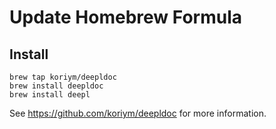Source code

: # Update Homebrew Formula

## Install

```
brew tap koriym/deepldoc
brew install deepldoc
brew install deepl
```

See https://github.com/koriym/deepldoc for more information.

**What this task involves**
Repeat all of the entries above word for word and omit the pictures.

**Output of the exercise**
Source code

: # Update Homebrew Formula

## Install

```
brew tap koriym/deepldoc
brew install deepldoc
brew install deepl
```

See https://github.com/koriym/deepldoc for more information.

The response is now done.